Kochia and Nemophila in Hitachi Seaside Park, Hitachinaka, Japan
Located in the area facing the Pacific Ocean in the city of Hitachinaka, Hitachi Seaside Park is a flower paradise – flowers as far as the eye can see. Hitachi Seaside Park, a Japanese national park, is one of the top sightseeing gems in eastern Japan, north of Tokyo. The vast park stretches over roughly 200 hectares and is divided into seven areas.
Hitachi Seaside Park features fantastic blooming flowers around the year but it has become world-known for its baby-blue-eyes flowers – nemophila. In addition to the annual “Nemophila Harmony”, the park features a million daffodils, 170 varieties of tulips, and many other flowers. The park includes cycling trails and a small amusement park with a Ferris wheel that sits 100m above the sea level and offers breathtaking views.
11. Kochia in Hitachi Seaside Park
What is kochia?
Bassia scoparia is a large annual herb in the family Amaranthaceae native to Eurasia. Its common names include burningbush, ragweed, summer cypress, mock-cypress, kochia, belvedere, Mexican firebrush, and Mexican fireweed.
Kochia is a plant of a cute fluffy round shape that is soft to the touch. If you look at it from afar, it looks like a massive moss ball. Its Japanese name is Houkigusa (broom bush). As the name shows, back in the old days, people made brooms from kochia.

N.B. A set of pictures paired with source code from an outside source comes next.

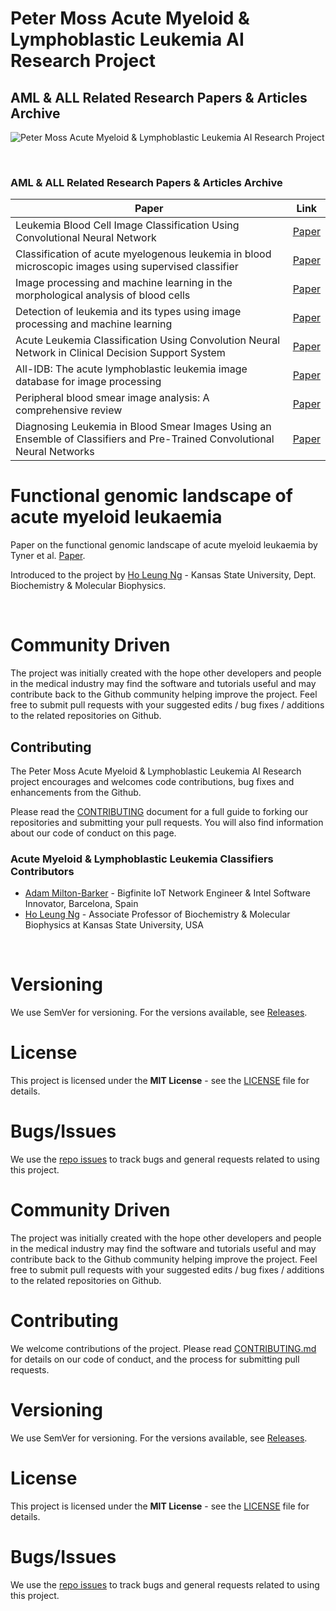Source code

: # Peter Moss Acute Myeloid & Lymphoblastic Leukemia AI Research Project

## AML & ALL Related Research Papers & Articles Archive

![Peter Moss Acute Myeloid & Lymphoblastic Leukemia AI Research Project](https://www.PeterMossAmlAllResearch.com/media/images/banner.png)

&nbsp;

### AML & ALL Related Research Papers & Articles Archive

| Paper                                                                                                                    | Link                                                                                                 |
| ------------------------------------------------------------------------------------------------------------------------ | ---------------------------------------------------------------------------------------------------- |
| Leukemia Blood Cell Image Classification Using Convolutional Neural Network                                              | [Paper](https://www.zotero.org/groups/2241402/acute_myeloid_leukemia/items/itemKey/9PAG39NJ "Paper") |
| Classification of acute myelogenous leukemia in blood microscopic images using supervised classifier                     | [Paper](https://www.zotero.org/groups/2241402/acute_myeloid_leukemia/items/itemKey/9XX3M296 "Paper") |
| Image processing and machine learning in the morphological analysis of blood cells                                       | [Paper](https://www.zotero.org/groups/2241402/acute_myeloid_leukemia/items/itemKey/D9GAQJBC "Paper") |
| Detection of leukemia and its types using image processing and machine learning                                          | [Paper](https://www.zotero.org/groups/2241402/acute_myeloid_leukemia/items/itemKey/KPE7L22C "Paper") |
| Acute Leukemia Classification Using Convolution Neural Network in Clinical Decision Support System                       | [Paper](https://www.zotero.org/groups/2241402/acute_myeloid_leukemia/items/itemKey/LRXMVLNR "Paper") |
| All-IDB: The acute lymphoblastic leukemia image database for image processing                                            | [Paper](https://www.zotero.org/groups/2241402/acute_myeloid_leukemia/items/itemKey/3IKQRUG2 "Paper") |
| Peripheral blood smear image analysis: A comprehensive review                                                            | [Paper](https://www.zotero.org/groups/2241402/acute_myeloid_leukemia/items/itemKey/PIXSIA2K "Paper") |
| Diagnosing Leukemia in Blood Smear Images Using an Ensemble of Classifiers and Pre-Trained Convolutional Neural Networks | [Paper](https://www.zotero.org/groups/2241402/acute_myeloid_leukemia/items/itemKey/35IIRLBU "Paper") |

# Functional genomic landscape of acute myeloid leukaemia

Paper on the functional genomic landscape of acute myeloid leukaemia by Tyner et al. [Paper](https://github.com/AMLResearchProject/AML-Classifiers/blob/master/Papers/CNN-AML-Papers.md "Paper").

Introduced to the project by [Ho Leung Ng](https://github.com/orgs/AMLResearchProject/people/holeung "Ho  Leung Ng") - Kansas State University, Dept. Biochemistry & Molecular Biophysics.

&nbsp;

# Community Driven

The project was initially created with the hope other developers and people in the medical industry may find the software and tutorials useful and may contribute back to the Github community helping improve the project. Feel free to submit pull requests with your suggested edits / bug fixes / additions to the related repositories on Github.

## Contributing

The Peter Moss Acute Myeloid & Lymphoblastic Leukemia AI Research project encourages and welcomes code contributions, bug fixes and enhancements from the Github.

Please read the [CONTRIBUTING](https://github.com/AMLResearchProject/AML-ALL-Research-Archive/blob/master/CONTRIBUTING.md "CONTRIBUTING") document for a full guide to forking our repositories and submitting your pull requests. You will also find information about our code of conduct on this page.

### Acute Myeloid & Lymphoblastic Leukemia Classifiers Contributors

- [Adam Milton-Barker](https://www.petermossamlallresearch.com/team/adam-milton-barker/profile "Adam Milton-Barker") - Bigfinite IoT Network Engineer & Intel Software Innovator, Barcelona, Spain
- [Ho Leung Ng](https://www.petermossamlallresearch.com/team/ho-leung-ng/profile "Ho Leung Ng") - Associate Professor of Biochemistry & Molecular Biophysics at Kansas State University, USA

&nbsp;

# Versioning

We use SemVer for versioning. For the versions available, see [Releases](https://github.com/AMLResearchProject/AML-ALL-Research-Archive/releases "Releases").

# License

This project is licensed under the **MIT License** - see the [LICENSE](https://github.com/AMLResearchProject/AML-ALL-Research-Archive/blob/master/LICENSE "LICENSE") file for details.

# Bugs/Issues

We use the [repo issues](https://github.com/AMLResearchProject/AML-ALL-Research-Archive/issues "repo issues") to track bugs and general requests related to using this project.

# Community Driven

The project was initially created with the hope other developers and people in the medical industry may find the software and tutorials useful and may contribute back to the Github community helping improve the project. Feel free to submit pull requests with your suggested edits / bug fixes / additions to the related repositories on Github.

# Contributing

We welcome contributions of the project. Please read [CONTRIBUTING.md](https://github.com/AMLResearchProject/AML-ALL-Research-Archive/blob/master/CONTRIBUTING.md "CONTRIBUTING.md") for details on our code of conduct, and the process for submitting pull requests.

# Versioning

We use SemVer for versioning. For the versions available, see [Releases](https://github.com/AMLResearchProject/AML-ALL-Research-Archive/releases "Releases").

# License

This project is licensed under the **MIT License** - see the [LICENSE](https://github.com/AMLResearchProject/AML-ALL-Research-Archive/blob/master/LICENSE "LICENSE") file for details.

# Bugs/Issues

We use the [repo issues](https://github.com/AMLResearchProject/AML-ALL-Research-Archive/issues "repo issues") to track bugs and general requests related to using this project.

In Japanese, kochia are known as ‘hokigusa’, meaning a plant for making brooms after drying. Kochia also produce edible nuts known as ‘tonburi’, a speciality of Akita Prefecture. Tonburi is also known as ‘the caviar of the field’ thanks to its similar shape, colour and texture. The kochia in Hitachi Seaside Park are for decorative purposes only and do not produce any edible products.
Kochia in autumn
As kochia grow, their colour changes from vibrant green in the summer to a greenish-red and finally to a bright scarlet in October. Kochia bushes are known for their unique round shape and fluffy texture. Kochia were first planted in Hitachi Seaside Park so that visitors could enjoy the vibrant fall colours as most trees in the park are evergreen pines.
The kochia’s slow transition from green to red looks like a work of art. As the season begins to settle deeper into autumn, the scenery shifts to a radiant maroon colour that envelops a huge area.
12. Nemophila in Hitachi Seaside Park, Japan
Nemophila is commonly known as Baby Blue Eyes. It is said that newborn babies of European heritage usually have blue eyes, no matter what colour they will later become.
As the name suggests, Nemophila is a transparent round-shaped flower with a sky-blue colour, just as bright and pure like the colour of a baby’s eyes. This colour is found comparatively rare in the vegetal world, and this may be the reason why it receives so much attention.
Boraginaceae family nemophila genus
Known as Rurikarakusa in Japanese, nemophila is an annual herb native to North America. The plant grows up to 20cm tall and produces flowers between 2 and 3cm in size. The small flowers mean nemophila usually plays a supporting role in gardens but at Hitachi Seaside Park the sheer number of flowers creates an almost never-ending sea of blue that flows seamlessly into the blue Spring skies.
The nemophila season
The nemophila season goes from late April to mid-May. The park is covered in a spectacular blue trio – the blue sky, blue sea and 5,300,000 blue nemophilas, which forms the unparalleled, jaw-dropping scenery that you cannot see anywhere else.
In recent years, the beautiful sights in this park have become a trend around the globe and many visitors gather here during Golden Week (the long holiday period which lasts from the end of April to the beginning of May in Japan) to get the first glimpse of the nemophila fields.